First, Christians need to insist that language has meaning.  This means being careful with our language.  Language can embrace freedom or it can create oppression.  Language is necessary for cultural debates.  Language is the medium of ideas.  It is therefore a powerful, dangerous, and essential tool.  

Second, Christians should be ready both to share opinions in cultural discussions and to explain why people should listen to us.  It is our responsibility to demonstrate that our faith allows us to be reasonable.

Third, Christians must exemplify living as part of creation.  This means that we do not willingly enter social groups.  Instead, we are societal by default.  We cannot claim that everyone made a mess of creation without demonstrating creation’s ideal.

Fourth, the church’s engagement with society should be close enough to allow us to explain the culture to the culture.  This means acknowledging both cultural failures and triumphs.  To say that a culture is beyond hope is to claim that the good that God created is dead.  This makes redemption impossible.

In my senior year of university, I read Who Are We? for the first time.  I hated the book.  I was rather ungracious in my book review.  It was a simple summary and the line “Not worth reading.”  I deservedly did not get a good grade on the review.  When I started considering books about Christianity and politics, I reluctantly added this to the list.  Perhaps early 30s Tony sees something that early 20s Tony did not.  Perhaps my opinions have changed to a point where I’m open to what Elshtain has to say.  Perhaps I’ve matured.* Regardless, I’m glad I re-read the book.  There are bits that frustrate me, but there are also things I learned about justice.

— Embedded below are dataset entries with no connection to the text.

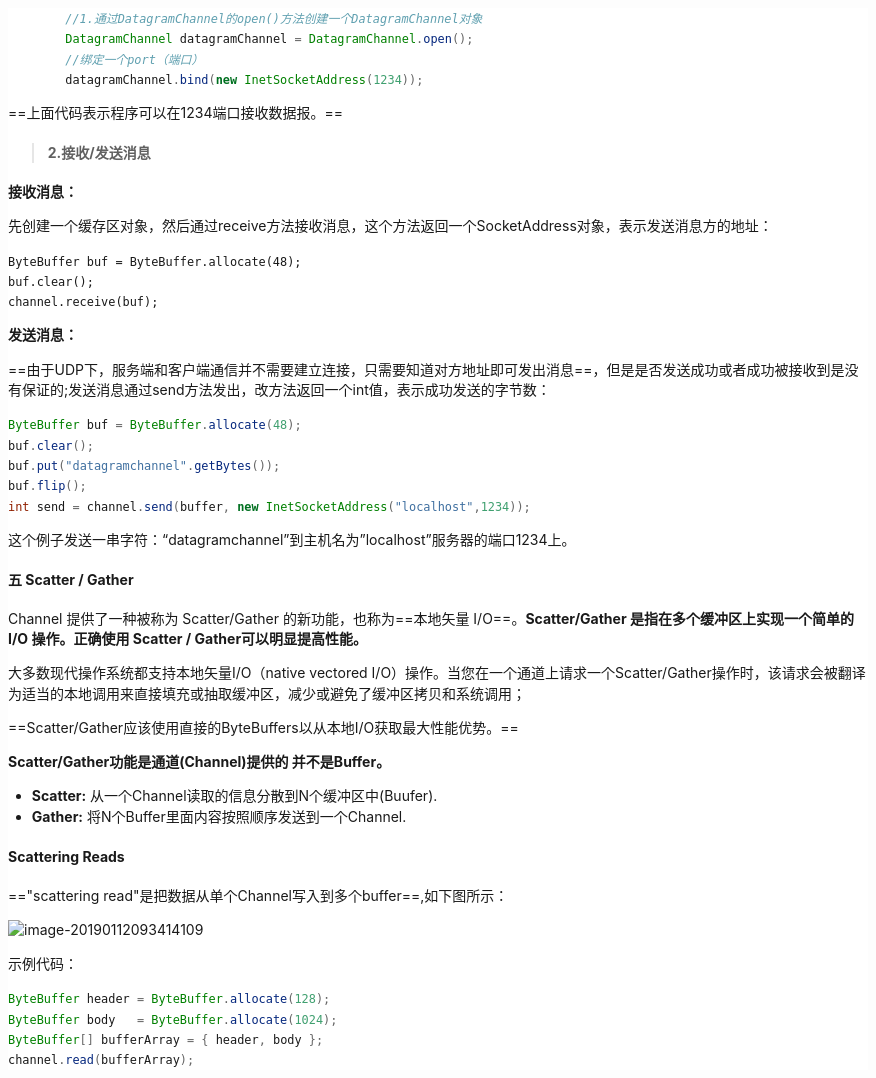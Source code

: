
 ```Java
        //1.通过DatagramChannel的open()方法创建一个DatagramChannel对象
		DatagramChannel datagramChannel = DatagramChannel.open();        
        //绑定一个port（端口）        
        datagramChannel.bind(new InetSocketAddress(1234));
```

==上面代码表示程序可以在1234端口接收数据报。==

> #### 2.接收/发送消息

**接收消息：**

先创建一个缓存区对象，然后通过receive方法接收消息，这个方法返回一个SocketAddress对象，表示发送消息方的地址：

```
ByteBuffer buf = ByteBuffer.allocate(48);
buf.clear();
channel.receive(buf);
```

**发送消息：**

==由于UDP下，服务端和客户端通信并不需要建立连接，只需要知道对方地址即可发出消息==，但是是否发送成功或者成功被接收到是没有保证的;发送消息通过send方法发出，改方法返回一个int值，表示成功发送的字节数：

```Java
ByteBuffer buf = ByteBuffer.allocate(48);
buf.clear();
buf.put("datagramchannel".getBytes());
buf.flip();
int send = channel.send(buffer, new InetSocketAddress("localhost",1234));
```

这个例子发送一串字符：“datagramchannel”到主机名为”localhost”服务器的端口1234上。

#### 五 Scatter / Gather

Channel 提供了一种被称为 Scatter/Gather 的新功能，也称为==本地矢量 I/O==。**Scatter/Gather 是指在多个缓冲区上实现一个简单的 I/O 操作。正确使用 Scatter / Gather可以明显提高性能。**

大多数现代操作系统都支持本地矢量I/O（native vectored I/O）操作。当您在一个通道上请求一个Scatter/Gather操作时，该请求会被翻译为适当的本地调用来直接填充或抽取缓冲区，减少或避免了缓冲区拷贝和系统调用；

==Scatter/Gather应该使用直接的ByteBuffers以从本地I/O获取最大性能优势。==

**Scatter/Gather功能是通道(Channel)提供的 并不是Buffer。**

- **Scatter:** 从一个Channel读取的信息分散到N个缓冲区中(Buufer).
- **Gather:** 将N个Buffer里面内容按照顺序发送到一个Channel.

#### Scattering Reads

=="scattering read"是把数据从单个Channel写入到多个buffer==,如下图所示：

![image-20190112093414109](https://raw.githubusercontent.com/JDawnF/learning_note/master/images/image-20190112093414109-7256854.png)

示例代码：

```Java
ByteBuffer header = ByteBuffer.allocate(128);
ByteBuffer body   = ByteBuffer.allocate(1024);
ByteBuffer[] bufferArray = { header, body };
channel.read(bufferArray);
```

First, Elshtain taught me to put pride and freedom on the same spectrum.  I like that freedom has self-contained limits.  Elshtain is not arguing that our rights should be limited, but instead argues that freedom is focused on community and love of neighbour.  Whether I am allowed to do something is almost irrelevant to whether I will.  Pride, on the other hand, is focused entirely on me.  Community and love of neighbour aren’t part of the discussion.  Pride tells me to do something simply because I have the right to, everyone else be damned.

Second – and building on something I started thinking about when reading Red Letter Christians – I am certain that language and justice are inseparable.  I’m a writer and have a degree in Communication Studies, so I don’t need to be convinced about the power of words.  Still, Elshtain’s discussion about the ability language has to create or destroy freedom made an impression.  

Third, Elshtain’s discussion about the inherent community that is part of functional societies makes it obvious that social justice cannot exist with exclusion.  The discussion becomes nuanced when considering Elshtain’s challenge to Christians that community is not something we willingly enter, but is instead something that we inherently are.  I want to ask (and welcome input in the comment section below): If the church removes itself from the surrounding culture, is it being unjust?  Further, who are the victims of the injustice – the culture or the church itself?  Part of community dies and exclusion happens, so I can’t help but wonder.  Who Are We? is certainly woth reading.

*I know that my hair has gotten grayer.